The last round of fiercely intense competition takes place while camera operators circle the kitchen or zoom in for close-ups. A typical part of each episode is a baking crisis, such as a forgotten or incorrectly measured ingredient, stubborn cupcakes that refuse to rise on time, or the struggle to decorate every one of the thousand cupcakes vying for the judges’ attention. Hopke quickly learned to ignore the camera while she worked. “You have such a limited amount of time to do things [that] you get into this tunnel vision zone, and the cameras fade into the distance. It’s a lot like the scene in the Matrix where time slows down. If only the time clock would do the same,” she laments. “I don’t care how many assistants they give you. It will always be a mad dash to the finish!”

At the dramatic conclusion of Season 6, Episode 12, the camera lingered on Hopke and the other finalist as they waited to hear the winner’s name. “Congratulations… Jillian! You’re the winner of Cupcake Wars!” On television, a widely grinning Hopke and Graff briefly celebrate their victory before the show ends with film featuring Jillycakes’ display at the America’s Cup reception in San Francisco. In Orlando, the bakers’ family and friends who gathered for a Cupcake Wars viewing party likely didn’t see these final shots.

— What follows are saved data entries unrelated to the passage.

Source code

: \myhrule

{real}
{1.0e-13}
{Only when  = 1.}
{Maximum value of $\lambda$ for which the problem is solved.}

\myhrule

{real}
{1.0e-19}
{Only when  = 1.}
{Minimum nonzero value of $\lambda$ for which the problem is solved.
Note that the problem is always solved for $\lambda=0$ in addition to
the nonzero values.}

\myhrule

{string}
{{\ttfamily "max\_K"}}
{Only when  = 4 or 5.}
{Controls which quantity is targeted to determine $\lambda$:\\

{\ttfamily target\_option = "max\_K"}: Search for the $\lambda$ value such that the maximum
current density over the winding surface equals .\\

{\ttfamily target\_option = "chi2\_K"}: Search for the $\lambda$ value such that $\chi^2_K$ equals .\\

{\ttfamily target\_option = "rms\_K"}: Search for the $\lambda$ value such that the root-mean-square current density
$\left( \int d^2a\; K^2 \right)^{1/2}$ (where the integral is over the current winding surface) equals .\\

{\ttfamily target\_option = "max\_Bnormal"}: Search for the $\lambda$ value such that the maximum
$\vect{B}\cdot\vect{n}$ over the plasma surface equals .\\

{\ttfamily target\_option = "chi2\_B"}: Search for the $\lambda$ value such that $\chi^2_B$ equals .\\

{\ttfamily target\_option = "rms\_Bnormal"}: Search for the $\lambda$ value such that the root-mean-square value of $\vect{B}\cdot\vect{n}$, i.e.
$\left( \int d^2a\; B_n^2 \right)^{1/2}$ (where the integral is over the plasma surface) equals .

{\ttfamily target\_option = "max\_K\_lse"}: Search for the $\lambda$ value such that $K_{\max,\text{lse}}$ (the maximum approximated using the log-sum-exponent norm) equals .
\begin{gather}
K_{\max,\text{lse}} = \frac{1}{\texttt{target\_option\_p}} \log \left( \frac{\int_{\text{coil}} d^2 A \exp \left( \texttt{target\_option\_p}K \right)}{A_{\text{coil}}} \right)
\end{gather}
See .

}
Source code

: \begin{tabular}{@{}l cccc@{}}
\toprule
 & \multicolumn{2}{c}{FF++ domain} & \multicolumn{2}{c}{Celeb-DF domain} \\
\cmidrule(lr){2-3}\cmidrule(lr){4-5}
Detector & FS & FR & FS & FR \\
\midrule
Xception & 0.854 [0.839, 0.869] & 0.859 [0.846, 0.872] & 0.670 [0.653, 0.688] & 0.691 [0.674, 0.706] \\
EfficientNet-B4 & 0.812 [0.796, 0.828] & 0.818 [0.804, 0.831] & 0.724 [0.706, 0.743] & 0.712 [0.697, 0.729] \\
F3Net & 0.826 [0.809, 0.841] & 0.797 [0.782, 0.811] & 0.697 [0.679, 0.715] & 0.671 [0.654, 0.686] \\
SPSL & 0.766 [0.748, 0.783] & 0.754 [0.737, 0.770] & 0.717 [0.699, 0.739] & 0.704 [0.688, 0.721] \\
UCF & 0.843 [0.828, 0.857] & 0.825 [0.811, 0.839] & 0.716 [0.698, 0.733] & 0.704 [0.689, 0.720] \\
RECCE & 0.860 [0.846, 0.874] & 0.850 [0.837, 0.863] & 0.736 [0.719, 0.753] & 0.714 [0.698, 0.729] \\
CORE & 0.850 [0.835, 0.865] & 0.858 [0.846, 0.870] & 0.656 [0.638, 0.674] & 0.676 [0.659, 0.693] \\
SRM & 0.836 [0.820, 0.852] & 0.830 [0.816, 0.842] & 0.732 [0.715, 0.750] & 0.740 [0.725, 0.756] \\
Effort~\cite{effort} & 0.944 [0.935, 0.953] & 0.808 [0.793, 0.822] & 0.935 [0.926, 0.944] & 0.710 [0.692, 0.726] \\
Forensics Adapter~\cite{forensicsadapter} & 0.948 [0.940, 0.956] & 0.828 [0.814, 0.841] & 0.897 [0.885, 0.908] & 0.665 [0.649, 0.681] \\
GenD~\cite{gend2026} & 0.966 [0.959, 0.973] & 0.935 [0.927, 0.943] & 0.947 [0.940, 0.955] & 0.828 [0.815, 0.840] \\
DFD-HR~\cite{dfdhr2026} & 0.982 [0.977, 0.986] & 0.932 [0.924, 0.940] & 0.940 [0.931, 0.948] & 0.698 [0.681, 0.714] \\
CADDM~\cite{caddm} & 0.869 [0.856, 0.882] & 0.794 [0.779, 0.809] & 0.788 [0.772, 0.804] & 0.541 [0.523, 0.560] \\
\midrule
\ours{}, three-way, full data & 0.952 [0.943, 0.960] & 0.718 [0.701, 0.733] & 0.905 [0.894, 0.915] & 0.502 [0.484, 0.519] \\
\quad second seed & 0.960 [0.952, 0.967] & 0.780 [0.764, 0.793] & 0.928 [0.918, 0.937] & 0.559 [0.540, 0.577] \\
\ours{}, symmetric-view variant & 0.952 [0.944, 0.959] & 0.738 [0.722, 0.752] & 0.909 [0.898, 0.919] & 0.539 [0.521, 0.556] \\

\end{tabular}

Once they heard “Jillian,” the cheers and applause drowned out everything else.

Jillian Hopke (L) and Daylyn Graff (R)

The reality of a show like Cupcake Wars is that it can boost a business overnight, but celebrity also has a price. Companies promoted on TV must meet or exceed customers’ expectations for an award-winning product. Hopke and Graff embrace the opportunity to expand not only their business but their creativity in developing new flavors and cakes of all sizes. “We don’t ever want to be limited in what we offer to people, and we will be adding all three of the ‘normal’ round two flavors to our current offerings. We continue to evolve every day, and we are always open to suggestions and custom flavor requests. We made cupcakes for the grand opening of a salon/spa, and we customized their flavors to be representative of the spa experience [by using] green tea, chai, honey, and spices. Just like in the competition, it’s all about what clients need and what will best represent their theme.”

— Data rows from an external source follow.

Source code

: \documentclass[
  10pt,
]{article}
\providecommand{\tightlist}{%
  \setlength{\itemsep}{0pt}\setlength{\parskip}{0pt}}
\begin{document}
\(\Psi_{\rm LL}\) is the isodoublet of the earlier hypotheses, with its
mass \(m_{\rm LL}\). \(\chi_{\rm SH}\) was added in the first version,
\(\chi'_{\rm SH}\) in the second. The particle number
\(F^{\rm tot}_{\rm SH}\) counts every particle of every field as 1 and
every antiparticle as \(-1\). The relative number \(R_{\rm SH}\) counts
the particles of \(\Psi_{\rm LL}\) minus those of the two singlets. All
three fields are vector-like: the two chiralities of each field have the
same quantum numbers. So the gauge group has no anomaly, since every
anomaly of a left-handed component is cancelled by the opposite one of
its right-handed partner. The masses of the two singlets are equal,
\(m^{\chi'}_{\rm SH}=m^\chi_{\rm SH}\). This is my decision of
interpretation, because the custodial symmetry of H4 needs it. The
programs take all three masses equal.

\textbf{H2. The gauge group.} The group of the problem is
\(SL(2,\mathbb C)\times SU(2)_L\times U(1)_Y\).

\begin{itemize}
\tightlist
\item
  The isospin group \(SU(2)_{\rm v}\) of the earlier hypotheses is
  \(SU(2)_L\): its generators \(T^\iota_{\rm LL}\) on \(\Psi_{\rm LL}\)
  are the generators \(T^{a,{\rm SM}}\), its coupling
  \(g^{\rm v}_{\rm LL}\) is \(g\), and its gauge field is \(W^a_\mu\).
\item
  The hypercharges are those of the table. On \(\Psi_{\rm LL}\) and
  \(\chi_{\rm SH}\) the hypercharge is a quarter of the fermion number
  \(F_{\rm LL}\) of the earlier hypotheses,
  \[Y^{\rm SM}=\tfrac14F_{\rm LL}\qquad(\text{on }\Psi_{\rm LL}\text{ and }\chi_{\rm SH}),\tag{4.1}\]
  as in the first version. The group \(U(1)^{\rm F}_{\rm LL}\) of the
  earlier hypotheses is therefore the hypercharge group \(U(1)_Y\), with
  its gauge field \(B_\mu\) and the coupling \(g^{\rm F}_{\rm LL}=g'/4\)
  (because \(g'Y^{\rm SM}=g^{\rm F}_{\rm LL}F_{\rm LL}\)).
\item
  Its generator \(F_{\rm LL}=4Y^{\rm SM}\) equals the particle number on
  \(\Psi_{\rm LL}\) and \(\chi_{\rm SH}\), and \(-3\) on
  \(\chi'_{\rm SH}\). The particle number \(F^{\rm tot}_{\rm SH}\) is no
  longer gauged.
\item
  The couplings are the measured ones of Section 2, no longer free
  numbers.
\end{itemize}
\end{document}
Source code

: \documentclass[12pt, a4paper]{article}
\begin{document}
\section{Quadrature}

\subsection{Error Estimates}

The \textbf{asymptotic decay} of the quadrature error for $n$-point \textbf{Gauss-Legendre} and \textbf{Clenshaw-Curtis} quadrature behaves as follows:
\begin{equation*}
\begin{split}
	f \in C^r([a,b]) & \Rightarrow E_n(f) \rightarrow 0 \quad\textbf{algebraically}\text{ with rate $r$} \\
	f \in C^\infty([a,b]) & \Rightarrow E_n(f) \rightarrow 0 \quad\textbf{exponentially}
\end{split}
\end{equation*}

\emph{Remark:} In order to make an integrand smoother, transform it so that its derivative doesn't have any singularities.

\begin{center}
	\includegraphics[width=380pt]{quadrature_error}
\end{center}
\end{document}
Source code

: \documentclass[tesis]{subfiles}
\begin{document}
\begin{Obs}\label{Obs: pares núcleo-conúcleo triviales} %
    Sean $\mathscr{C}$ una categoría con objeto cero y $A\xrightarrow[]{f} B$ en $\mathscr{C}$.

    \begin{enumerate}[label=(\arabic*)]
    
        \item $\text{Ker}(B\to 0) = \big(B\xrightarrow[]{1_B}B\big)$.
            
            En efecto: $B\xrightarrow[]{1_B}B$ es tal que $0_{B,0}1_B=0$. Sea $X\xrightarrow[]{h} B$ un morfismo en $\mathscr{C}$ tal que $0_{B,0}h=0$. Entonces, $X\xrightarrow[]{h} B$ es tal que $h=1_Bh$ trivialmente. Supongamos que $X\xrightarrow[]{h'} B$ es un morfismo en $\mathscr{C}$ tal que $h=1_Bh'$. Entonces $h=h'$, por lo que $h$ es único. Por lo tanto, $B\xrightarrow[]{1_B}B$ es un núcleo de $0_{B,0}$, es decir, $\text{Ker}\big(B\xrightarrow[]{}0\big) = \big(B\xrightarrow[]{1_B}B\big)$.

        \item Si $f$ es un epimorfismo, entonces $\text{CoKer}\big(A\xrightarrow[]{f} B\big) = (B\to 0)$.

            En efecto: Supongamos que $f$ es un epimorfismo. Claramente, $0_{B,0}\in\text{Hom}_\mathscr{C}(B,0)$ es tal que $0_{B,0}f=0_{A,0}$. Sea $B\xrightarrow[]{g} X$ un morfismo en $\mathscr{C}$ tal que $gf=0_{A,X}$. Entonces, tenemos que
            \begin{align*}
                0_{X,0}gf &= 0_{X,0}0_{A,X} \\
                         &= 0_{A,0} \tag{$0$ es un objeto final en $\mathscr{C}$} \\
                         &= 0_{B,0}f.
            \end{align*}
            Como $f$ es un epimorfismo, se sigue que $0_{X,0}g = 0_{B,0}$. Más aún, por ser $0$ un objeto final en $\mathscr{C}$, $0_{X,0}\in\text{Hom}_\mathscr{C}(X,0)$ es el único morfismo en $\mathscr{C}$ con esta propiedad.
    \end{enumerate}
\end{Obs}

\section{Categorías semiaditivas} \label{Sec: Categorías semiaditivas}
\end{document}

In addition to expanding business “through more community outreach and eventually through a retail location,” the company plans to offer more services, such as “a new type of in-home party for all ages with cupcake-baking demos and decorating tips.” With such tasty ideas, Jillycakes is becoming far more than an online-order cupcake company. Requests for cupcakes not only arrive from across the U.S. but now from other countries. “I certainly didn’t expect any international business, and yet people flying in from Norway on vacation have placed an order for when they arrive.”

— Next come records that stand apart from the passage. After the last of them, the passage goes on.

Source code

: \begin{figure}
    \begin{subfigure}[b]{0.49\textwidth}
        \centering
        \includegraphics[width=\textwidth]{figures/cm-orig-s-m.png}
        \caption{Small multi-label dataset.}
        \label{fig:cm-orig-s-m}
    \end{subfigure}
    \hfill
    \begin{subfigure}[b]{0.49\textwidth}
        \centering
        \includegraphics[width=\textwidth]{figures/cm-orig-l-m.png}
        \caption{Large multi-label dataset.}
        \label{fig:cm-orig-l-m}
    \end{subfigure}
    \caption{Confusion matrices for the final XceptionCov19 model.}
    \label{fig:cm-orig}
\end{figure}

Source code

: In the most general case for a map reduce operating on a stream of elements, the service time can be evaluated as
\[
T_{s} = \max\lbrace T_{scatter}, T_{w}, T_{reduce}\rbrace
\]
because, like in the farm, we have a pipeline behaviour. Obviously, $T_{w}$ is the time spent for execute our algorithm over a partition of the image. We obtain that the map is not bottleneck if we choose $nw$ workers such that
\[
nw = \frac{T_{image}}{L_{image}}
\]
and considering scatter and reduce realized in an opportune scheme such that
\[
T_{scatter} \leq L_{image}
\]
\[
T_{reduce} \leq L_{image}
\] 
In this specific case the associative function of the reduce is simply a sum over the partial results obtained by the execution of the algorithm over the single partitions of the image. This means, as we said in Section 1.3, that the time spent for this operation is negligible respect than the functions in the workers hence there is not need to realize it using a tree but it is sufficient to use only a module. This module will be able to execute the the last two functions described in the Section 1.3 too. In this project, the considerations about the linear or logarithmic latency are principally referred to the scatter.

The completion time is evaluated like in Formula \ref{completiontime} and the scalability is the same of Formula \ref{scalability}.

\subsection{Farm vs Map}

Other types of response to the Cupcake Wars win surprised Hopke, who expected an increase in sales but had not thought about the extent to which the television episode might affect her personally. She jokes about “how much I look like Amy Poehler. I’ve been getting [that comparison] for years, but the side-by-side screenshots posted by random strangers on the Internet were certainly unexpected.”

Since their Cupcake Wars episode was broadcast in September, the company’s website has received so many congratulatory emails that Hopke posted a message thanking everyone but noting that it might take a while to read all messages. The business’ celebrity also means more television in Hopke’s and Graff’s future. Jillycakes received hundreds of votes on the Food Network’s Facebook page and will battle other fan favorites during a special Cupcake Wars’s Season 8 episode. After making two of her lifetime dreams come true, Hopke now has to set a new goal for herself—maybe a second victory in the Cupcake Wars. She assures her fans that she is “certainly up to [another baking] challenge—just let me get a little rest in first!”